**Exercise aim**
Across the entries below, work out how many lines contain "cost". Please give the number only.

**Stored items from a collection**
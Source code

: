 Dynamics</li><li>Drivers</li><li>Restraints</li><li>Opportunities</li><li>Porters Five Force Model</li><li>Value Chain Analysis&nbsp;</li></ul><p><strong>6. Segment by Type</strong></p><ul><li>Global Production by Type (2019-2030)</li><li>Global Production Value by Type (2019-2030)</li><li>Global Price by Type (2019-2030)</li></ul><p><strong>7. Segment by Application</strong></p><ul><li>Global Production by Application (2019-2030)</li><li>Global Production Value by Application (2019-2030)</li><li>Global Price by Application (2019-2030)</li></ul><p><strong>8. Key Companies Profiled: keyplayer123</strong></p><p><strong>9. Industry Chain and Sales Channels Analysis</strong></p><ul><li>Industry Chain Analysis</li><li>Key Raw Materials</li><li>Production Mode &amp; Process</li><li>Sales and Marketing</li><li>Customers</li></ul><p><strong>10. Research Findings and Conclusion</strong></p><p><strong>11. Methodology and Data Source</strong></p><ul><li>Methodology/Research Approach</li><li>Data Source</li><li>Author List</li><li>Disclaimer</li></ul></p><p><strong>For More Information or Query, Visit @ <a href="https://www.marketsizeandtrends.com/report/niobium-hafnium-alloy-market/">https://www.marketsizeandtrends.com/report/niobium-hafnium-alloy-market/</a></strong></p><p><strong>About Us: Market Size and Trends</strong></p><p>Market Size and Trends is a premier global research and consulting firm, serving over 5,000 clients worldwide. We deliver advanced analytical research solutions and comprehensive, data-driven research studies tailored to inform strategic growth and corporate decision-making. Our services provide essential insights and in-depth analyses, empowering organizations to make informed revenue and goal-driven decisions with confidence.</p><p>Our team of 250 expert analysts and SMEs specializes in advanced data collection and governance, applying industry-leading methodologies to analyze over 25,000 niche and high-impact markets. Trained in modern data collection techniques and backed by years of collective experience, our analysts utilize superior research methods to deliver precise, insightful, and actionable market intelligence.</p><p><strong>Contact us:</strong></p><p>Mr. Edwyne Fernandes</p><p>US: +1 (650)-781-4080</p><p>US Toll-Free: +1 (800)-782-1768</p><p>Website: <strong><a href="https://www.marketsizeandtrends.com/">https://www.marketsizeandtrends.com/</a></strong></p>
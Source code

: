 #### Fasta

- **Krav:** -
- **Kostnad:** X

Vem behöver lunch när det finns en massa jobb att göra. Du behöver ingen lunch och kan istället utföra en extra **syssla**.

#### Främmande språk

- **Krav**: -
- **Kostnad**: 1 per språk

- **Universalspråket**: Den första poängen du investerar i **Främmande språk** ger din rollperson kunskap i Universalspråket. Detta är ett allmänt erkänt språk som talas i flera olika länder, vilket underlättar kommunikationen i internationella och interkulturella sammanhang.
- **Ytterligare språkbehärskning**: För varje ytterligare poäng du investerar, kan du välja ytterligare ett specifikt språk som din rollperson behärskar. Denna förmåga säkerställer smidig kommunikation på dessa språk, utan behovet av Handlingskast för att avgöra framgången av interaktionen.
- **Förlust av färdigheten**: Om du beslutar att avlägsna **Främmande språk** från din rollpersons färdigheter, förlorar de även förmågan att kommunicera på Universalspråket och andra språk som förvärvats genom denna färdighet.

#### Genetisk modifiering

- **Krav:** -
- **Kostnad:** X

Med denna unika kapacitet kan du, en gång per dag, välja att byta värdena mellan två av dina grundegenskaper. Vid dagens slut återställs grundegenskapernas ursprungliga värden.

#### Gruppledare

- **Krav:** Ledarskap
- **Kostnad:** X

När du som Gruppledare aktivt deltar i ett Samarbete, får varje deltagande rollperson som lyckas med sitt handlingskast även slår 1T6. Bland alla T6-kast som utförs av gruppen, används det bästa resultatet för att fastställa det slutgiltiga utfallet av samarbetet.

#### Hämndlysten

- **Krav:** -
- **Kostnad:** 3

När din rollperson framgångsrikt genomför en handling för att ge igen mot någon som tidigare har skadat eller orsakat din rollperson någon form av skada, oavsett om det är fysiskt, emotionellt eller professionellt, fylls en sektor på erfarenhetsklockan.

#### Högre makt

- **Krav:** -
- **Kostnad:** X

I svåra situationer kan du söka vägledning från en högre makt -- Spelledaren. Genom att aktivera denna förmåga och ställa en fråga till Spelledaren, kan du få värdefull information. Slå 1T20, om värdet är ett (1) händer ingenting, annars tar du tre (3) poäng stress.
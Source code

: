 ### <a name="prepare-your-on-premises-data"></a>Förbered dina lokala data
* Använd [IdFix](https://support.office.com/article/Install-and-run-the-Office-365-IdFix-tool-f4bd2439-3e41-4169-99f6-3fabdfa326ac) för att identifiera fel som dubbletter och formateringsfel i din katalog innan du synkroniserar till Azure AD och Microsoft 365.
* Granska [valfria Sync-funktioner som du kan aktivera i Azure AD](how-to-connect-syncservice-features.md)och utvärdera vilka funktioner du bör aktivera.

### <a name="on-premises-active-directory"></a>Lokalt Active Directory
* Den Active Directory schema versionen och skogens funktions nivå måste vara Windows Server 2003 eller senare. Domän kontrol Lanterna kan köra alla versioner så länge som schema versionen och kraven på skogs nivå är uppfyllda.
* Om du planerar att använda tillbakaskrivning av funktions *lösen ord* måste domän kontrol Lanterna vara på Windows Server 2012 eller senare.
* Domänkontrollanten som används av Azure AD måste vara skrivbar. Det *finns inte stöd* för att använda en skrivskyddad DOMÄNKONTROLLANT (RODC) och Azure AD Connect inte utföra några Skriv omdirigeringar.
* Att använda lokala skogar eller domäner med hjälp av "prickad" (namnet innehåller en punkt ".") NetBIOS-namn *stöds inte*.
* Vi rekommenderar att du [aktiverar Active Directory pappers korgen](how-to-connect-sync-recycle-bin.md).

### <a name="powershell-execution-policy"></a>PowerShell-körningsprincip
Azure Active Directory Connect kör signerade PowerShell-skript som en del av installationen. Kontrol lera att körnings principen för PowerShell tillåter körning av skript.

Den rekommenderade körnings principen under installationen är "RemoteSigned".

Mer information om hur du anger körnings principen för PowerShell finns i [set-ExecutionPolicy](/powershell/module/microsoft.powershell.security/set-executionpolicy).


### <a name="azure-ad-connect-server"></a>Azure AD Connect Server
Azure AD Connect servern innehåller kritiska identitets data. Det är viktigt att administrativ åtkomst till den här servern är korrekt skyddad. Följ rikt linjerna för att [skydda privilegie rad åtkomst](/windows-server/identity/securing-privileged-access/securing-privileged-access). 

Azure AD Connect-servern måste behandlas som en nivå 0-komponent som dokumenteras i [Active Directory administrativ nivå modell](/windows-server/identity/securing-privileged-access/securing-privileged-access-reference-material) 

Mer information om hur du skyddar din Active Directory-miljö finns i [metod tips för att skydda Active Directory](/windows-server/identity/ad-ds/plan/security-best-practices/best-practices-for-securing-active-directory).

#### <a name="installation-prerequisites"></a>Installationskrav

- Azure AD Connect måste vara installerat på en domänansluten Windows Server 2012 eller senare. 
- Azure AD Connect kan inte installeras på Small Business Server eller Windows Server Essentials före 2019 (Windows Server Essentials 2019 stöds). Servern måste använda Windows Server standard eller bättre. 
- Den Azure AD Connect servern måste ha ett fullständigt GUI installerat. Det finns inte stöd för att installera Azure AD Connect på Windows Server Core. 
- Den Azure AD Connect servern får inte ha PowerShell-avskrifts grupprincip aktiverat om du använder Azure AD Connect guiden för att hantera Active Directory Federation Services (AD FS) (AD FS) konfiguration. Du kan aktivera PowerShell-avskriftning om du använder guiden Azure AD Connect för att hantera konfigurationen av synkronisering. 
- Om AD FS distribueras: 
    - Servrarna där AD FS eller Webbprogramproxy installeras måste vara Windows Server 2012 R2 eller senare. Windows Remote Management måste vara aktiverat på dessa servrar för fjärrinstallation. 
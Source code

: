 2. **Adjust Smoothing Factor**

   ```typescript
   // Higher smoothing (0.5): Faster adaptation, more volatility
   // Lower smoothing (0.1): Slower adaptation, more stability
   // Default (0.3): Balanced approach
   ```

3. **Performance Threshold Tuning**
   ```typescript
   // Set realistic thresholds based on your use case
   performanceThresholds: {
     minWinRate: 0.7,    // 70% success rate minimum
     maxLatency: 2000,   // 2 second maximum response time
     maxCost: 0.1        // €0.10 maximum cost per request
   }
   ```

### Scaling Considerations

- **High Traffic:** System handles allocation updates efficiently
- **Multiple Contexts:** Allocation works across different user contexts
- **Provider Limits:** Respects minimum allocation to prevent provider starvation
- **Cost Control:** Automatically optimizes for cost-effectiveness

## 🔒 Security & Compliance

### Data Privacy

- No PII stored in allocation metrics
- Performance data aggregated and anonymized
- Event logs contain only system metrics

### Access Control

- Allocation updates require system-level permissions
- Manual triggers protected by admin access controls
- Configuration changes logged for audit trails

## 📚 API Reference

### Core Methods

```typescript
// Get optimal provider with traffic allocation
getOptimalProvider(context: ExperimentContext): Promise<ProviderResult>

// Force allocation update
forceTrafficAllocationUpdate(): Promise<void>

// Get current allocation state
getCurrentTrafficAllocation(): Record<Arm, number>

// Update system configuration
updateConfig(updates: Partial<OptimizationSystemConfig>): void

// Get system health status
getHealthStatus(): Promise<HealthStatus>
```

**Task response**
2